» **Saved data entries**
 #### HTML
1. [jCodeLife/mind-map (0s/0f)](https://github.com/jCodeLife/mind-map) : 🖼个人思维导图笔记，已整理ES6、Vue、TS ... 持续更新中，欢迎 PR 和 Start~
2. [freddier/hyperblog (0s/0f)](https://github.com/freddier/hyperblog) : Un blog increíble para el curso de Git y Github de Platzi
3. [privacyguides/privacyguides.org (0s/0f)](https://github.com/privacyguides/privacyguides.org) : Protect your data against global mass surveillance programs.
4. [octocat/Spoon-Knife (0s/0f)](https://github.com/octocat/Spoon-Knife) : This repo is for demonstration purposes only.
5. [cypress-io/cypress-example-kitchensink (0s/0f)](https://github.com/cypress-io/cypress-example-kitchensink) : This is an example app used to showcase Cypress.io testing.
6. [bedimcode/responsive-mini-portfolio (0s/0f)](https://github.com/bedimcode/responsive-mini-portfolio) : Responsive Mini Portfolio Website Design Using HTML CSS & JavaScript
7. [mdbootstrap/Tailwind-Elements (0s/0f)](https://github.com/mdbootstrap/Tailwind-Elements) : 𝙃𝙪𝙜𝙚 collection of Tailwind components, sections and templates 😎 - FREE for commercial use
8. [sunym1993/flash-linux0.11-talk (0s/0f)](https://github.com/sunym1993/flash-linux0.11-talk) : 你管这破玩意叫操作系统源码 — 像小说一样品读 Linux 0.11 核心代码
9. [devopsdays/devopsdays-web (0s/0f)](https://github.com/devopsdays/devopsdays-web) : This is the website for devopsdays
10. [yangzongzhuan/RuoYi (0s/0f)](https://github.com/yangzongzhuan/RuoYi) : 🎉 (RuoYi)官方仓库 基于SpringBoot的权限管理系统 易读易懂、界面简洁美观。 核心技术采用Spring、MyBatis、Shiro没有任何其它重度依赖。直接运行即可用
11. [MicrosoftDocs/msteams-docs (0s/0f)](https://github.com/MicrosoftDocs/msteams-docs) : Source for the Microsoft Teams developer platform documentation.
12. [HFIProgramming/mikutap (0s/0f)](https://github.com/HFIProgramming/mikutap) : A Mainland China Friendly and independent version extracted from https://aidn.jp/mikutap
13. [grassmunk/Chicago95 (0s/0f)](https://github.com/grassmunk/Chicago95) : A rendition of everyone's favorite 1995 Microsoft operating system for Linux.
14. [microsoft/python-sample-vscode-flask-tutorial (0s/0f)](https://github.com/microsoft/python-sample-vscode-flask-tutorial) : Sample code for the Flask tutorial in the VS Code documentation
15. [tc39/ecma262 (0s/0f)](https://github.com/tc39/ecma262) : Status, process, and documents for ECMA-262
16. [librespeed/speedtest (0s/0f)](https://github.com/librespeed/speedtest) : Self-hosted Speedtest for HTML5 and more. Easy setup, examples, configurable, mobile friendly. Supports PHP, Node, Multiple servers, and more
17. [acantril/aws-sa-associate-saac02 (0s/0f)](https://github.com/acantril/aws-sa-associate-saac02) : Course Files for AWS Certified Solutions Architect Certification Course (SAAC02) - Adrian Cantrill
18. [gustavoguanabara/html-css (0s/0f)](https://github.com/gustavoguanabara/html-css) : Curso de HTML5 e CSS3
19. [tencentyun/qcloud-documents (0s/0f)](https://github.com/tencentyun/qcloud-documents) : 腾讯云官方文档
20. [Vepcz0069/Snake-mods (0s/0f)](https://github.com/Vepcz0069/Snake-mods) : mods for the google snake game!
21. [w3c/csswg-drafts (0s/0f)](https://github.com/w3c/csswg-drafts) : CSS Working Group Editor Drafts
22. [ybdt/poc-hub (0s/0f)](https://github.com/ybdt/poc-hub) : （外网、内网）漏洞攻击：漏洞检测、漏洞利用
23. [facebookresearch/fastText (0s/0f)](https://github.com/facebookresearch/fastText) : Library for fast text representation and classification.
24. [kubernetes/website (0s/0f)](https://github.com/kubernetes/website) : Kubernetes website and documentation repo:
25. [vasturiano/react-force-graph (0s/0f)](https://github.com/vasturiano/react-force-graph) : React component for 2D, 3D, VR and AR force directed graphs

» **What is expected**
All lines in the data above from the one with "website for devopsdays" through the one with "(0s/0f)](https://github.com/yangzongzhuan/RuoYi) : 🎉" must be repeated exactly, and no others.

» **Task answer**
9. [devopsdays/devopsdays-web (0s/0f)](https://github.com/devopsdays/devopsdays-web) : This is the website for devopsdays
10. [yangzongzhuan/RuoYi (0s/0f)](https://github.com/yangzongzhuan/RuoYi) : 🎉 (RuoYi)官方仓库 基于SpringBoot的权限管理系统 易读易懂、界面简洁美观。 核心技术采用Spring、MyBatis、Shiro没有任何其它重度依赖。直接运行即可用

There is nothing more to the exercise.